As regards the power of control, the only argument raised by the respondents was the inclusion of a provision in the SMA which stated that Silvericon, as its agent, “shall be responsible for all advertisements, promotions, public relations, special events, marketing collaterals, road shows, open houses, etc. as part of its marketing efforts. the SMA showed that Silvericon exercised full and exclusive control over all levels of work, especially as to the means thereof. Regrettably, the existence of the subject provision would not cause an automatic proposition that Silvericon exercised control over the work of its personnel. A clear showing of Silvericon’s control over its day-to-day operations and ultimate work performance would have dispelled any doubt, but Nuvoland fell short on this score.
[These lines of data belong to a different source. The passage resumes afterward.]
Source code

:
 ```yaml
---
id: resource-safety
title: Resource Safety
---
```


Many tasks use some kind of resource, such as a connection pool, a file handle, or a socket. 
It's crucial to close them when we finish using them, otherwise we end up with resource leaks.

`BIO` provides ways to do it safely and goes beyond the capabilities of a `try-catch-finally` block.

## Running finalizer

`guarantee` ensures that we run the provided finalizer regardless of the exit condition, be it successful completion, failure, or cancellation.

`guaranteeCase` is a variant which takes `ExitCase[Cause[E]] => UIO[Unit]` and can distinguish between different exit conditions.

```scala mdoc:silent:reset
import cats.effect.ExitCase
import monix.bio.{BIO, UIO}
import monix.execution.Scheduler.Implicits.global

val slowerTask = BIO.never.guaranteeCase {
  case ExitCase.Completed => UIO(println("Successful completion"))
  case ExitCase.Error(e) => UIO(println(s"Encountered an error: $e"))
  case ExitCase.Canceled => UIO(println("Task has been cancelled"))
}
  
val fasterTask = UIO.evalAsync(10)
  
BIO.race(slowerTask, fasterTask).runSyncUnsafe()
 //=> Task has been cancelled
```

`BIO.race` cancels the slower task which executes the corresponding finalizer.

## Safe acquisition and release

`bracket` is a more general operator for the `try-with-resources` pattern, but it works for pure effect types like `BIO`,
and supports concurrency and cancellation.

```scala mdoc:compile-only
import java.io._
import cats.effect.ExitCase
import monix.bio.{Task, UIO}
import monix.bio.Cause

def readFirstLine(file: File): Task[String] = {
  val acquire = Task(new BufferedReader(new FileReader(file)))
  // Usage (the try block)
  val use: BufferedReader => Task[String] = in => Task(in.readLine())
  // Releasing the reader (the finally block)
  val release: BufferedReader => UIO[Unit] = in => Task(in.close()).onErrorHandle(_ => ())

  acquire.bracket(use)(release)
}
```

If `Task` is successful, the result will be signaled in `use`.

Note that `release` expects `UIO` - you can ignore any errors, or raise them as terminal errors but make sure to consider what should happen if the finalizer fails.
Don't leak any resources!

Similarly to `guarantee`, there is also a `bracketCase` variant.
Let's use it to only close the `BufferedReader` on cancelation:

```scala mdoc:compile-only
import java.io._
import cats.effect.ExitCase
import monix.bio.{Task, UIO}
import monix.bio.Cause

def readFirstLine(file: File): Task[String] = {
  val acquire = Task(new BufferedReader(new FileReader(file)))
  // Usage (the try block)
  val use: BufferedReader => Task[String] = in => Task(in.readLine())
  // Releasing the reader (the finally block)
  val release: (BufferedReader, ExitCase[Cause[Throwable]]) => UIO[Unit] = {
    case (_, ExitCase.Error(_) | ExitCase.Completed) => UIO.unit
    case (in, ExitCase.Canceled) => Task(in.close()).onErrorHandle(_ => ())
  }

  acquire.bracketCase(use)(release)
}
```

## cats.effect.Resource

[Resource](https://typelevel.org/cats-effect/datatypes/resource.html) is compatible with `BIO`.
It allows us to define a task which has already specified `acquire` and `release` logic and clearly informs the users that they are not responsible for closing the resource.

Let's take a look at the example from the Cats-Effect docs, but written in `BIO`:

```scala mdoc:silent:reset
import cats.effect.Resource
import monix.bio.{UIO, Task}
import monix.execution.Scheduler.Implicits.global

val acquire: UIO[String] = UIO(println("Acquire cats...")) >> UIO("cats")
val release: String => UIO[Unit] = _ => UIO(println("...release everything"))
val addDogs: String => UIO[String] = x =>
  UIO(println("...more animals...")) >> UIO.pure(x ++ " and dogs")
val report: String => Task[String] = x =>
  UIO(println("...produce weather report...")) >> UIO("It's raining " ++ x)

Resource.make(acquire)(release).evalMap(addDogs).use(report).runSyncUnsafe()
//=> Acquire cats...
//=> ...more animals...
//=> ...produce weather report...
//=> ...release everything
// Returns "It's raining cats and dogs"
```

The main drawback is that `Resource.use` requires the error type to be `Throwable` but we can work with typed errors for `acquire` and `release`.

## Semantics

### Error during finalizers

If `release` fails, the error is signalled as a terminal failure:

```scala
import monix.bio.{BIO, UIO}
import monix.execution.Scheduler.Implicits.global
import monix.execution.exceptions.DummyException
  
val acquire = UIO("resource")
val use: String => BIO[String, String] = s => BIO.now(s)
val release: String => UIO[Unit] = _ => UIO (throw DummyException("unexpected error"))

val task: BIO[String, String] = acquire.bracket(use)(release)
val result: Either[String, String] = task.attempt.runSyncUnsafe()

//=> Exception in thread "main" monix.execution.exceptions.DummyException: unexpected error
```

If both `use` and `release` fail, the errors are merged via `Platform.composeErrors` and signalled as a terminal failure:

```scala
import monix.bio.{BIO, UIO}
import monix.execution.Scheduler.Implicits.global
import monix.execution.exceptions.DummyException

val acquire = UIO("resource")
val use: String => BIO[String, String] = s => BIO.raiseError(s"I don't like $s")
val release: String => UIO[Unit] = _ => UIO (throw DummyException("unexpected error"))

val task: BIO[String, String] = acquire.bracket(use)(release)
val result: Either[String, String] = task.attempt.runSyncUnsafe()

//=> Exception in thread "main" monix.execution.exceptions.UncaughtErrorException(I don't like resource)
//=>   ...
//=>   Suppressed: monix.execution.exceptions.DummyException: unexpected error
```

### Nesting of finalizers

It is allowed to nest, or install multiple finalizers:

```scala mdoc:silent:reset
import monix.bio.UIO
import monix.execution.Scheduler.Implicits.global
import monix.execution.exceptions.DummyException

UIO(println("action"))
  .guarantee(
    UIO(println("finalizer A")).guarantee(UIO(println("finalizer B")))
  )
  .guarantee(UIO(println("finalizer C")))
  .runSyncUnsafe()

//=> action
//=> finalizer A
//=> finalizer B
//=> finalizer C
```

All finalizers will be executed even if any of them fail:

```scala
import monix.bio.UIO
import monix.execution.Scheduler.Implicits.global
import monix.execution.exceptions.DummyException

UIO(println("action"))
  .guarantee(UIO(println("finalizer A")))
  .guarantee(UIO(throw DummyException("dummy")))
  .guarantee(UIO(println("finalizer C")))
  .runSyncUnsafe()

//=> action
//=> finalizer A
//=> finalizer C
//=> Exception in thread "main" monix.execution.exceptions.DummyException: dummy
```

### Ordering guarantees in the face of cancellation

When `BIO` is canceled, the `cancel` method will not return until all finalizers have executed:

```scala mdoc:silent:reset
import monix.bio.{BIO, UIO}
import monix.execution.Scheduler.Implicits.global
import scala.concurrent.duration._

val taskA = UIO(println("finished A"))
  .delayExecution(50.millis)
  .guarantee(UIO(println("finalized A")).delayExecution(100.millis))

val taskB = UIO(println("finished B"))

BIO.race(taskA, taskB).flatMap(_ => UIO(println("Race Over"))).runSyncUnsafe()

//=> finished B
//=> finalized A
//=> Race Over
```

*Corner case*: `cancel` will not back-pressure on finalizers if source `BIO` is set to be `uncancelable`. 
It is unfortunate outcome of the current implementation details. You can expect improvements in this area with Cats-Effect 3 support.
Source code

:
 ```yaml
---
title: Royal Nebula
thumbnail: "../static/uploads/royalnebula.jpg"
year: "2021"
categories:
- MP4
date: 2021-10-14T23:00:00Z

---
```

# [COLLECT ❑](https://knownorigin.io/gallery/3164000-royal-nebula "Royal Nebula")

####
Worse, it again opted for silence when the petitioners alleged that Nuvoland provided the work premises of the sales and marketing personnel of Silvericon; that Nuvoland dictated the end result of the undertaking, that is, to sell at least eighty percent of the condominium project within a period of twenty-four months; that Nuvoland decided on the models, designs and prices of the units; that Nuvoland was the ultimate recipient of all amounts collected by the sales and marketing team; and lastly, Nuvoland determined the maximum amount of marketing expenses for the accomplishment of the goal.